What International Liberal Order?
From reinstating tough economic sanctions on Iran and announcing plans to withdraw from the Intermediate-Range Nuclear Forces Treaty with Russia, to the weaponisation of the dollar, the recognition of Jerusalem as Israel’s capital, and any number of attacks on allies, the climate and human rights; for many it is behaviour that confirms a president bent on erasing the rules, norms and institutions that have defined US leadership since the end of WWII. Obituaries for the international liberal order have become a mainstay of political discourse on both sides of the Atlantic.

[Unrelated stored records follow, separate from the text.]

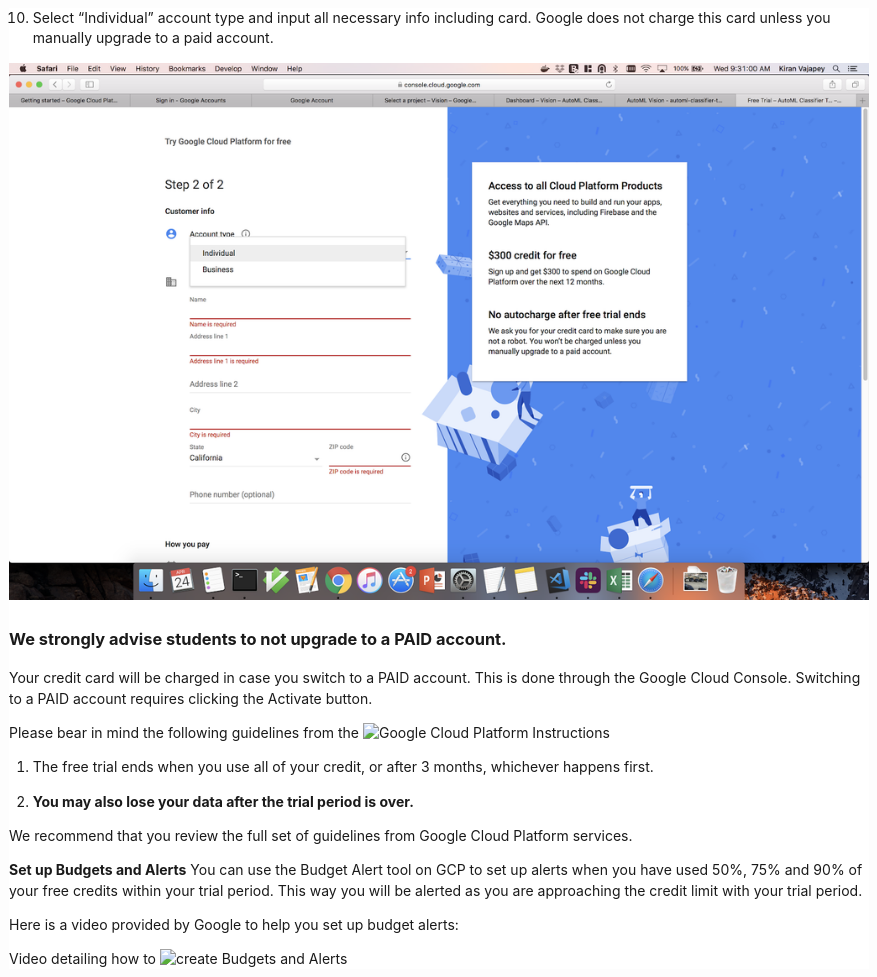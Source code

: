 10. Select “Individual” account type and input all necessary info including card. Google does not charge this card unless you manually upgrade to a paid account.

![gcscreenshot5](https://github.com/edaaydinea/AI-Product-Manager-Nanodegree-Program/blob/main/Project%202%20-%20Build%20a%20Model%20with%20Google%20AutoML/Screenhsots/gcscreenshot5.png)

### We strongly advise students to not upgrade to a PAID account.
Your credit card will be charged in case you switch to a PAID account. This is done through the Google Cloud Console. Switching to a PAID account requires clicking the Activate button.

Please bear in mind the following guidelines from the ![Google Cloud Platform Instructions](https://support.google.com/cloud/answer/7006543?hl=en_)

1. The free trial ends when you use all of your credit, or after 3 months, whichever happens first.

2. **You may also lose your data after the trial period is over.**

We recommend that you review the full set of guidelines from Google Cloud Platform services.

**Set up Budgets and Alerts**
You can use the Budget Alert tool on GCP to set up alerts when you have used 50%, 75% and 90% of your free credits within your trial period. This way you will be alerted as you are approaching the credit limit with your trial period.

Here is a video provided by Google to help you set up budget alerts:

Video detailing how to ![create Budgets and Alerts](https://www.youtube.com/watch?v=F4omjjMZ54k&t=132s)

But if Trump is tearing up an international order it is one that has been neither all that liberal or orderly. In fact, in a rush to legitimately criticise the US president many have donned some rather thick, rose-tinted spectacles to examine our world and America’s role in it. “Seventy years after US President Truman sketched the blueprint for a rules-based international order to prevent the geopolitical competition that triggered World War II, President Trump has upended it.”, said two well respected members of the US foreign policy establishment in a recent issue of Foreign Affairs magazine. You will find similar laments for a time that never really was within the UK commentariat, too. It may be well-meaning, but romanticising what came before Trump is tantamount to dangerous nostalgia. The reality is much messier.
There were indeed genuine and ambitious, if not sometimes naïve, attempts to build a global community in the aftermath of WW2. Washington saw a duty in pushing for the creation of institutions to better prepare the world for tackling nationalism and protectionism, even if the American public didn’t. The result was the formation of everything from the United Nations and Bretton Woods to the Marshall Plan and NATO. These were tools to not just project US power, but keep at bay whatever might drag the country back into another costly war. They saw significant success. The world became, and remains, healthier, wealthier and safer.
But over time the US abused its role and neglected the norms and values it once championed. The dynamics of Cold War balancing – with all its proxy wars, assassination attempts and coups d’etat – would quickly become a better indicator of state behaviour. It was a time of little order, even if the emerging optimism from the falling Berlin Wall and The End of History suggested otherwise. As for the halcyon days of the late 1990s, they did not last long either; 2003 saw the invasion of Iraq and the failure to intervene in the Darfur genocide. The George W Bush presidency can be easily forgotten in the current chaos.
It may be hard for some to admit but the US has often behaved illiberally, affording itself privileges it does not offer others to maintain its malleable and contradictory interests. Washington has propped up dictators, coerced and bullied allies, tortured prisoners, and cultivated a selective interpretation of international law. If the US has been a vocal leader of the ‘rules-based system’, it has also been a serial offender in undermining it. This makes drilling down past abstract platitudes to define what people really mean by the international liberal order a tricky task. Is it explained by geography? A specific time-period? Certain institutions? Shared norms and values? If so, which ones, and how committed must one be to them? It is never clear; always fuzzy.
Perhaps this shouldn’t be surprising. After all, the idea of such an order has always been more aspirational than a reflection of reality. This allows for a pretty broad creative licence when it comes to interpreting what it is to be international, liberal and orderly. And it would, of course, be naïve to assume that great power politics could function without certain trade-offs and tensions. But this makes the romanticisation of what came before Trump’s presidency all the more baffling. One only has to look to parts of the US foreign policy establishment – stubbornly resistant to self-criticism but publicly redeeming itself thanks to its opposition to the current presidency – to find a fixation with preserving the pre-Trump era; like it is one to be held up as a model or template.
But rather than rallying a defence we should be scrutinising what came before. The absence of large state-on-state conflict cannot hide that, for all its good – and there is much of it, no doubt – the status quo has been inadequate at dealing with some of the world’s most pressing problems. Those who have grown-up over the last 20 years will associate much of the current ‘rules-based system’ with two never-ending wars in the Middle East, the collective inability to take action in Syria and Yemen, the unchecked capitalism of the financial crash, and the abdication of responsibility to take care of our climate.
None of this takes away from the fact that Trump is doing incredible harm at home and abroad. The president does not appear to be particularly interested in any order, even a contradictory one. That is surely a new kind of danger in itself. But nostalgically idealising a past international liberal order is not a helpful narrative. Nor is seeing the Trump presidency as a mere aberration, a temporary roadblock to America reassuming leadership of this ‘rules-based system’, a helpful one either. Both stymie debate and self-reflection. Both avoid confronting the most pressing foreign policy questions facing the US about its role in the world.
At a time when American influence begins to wane and competition amongst major and emerging powers intensifies, those who seek solutions to current crises, as well as those who wish for the future to be defined by a better alternative order, need to be honest about the past. That is to say, cling to a selective interpretation of history at your peril.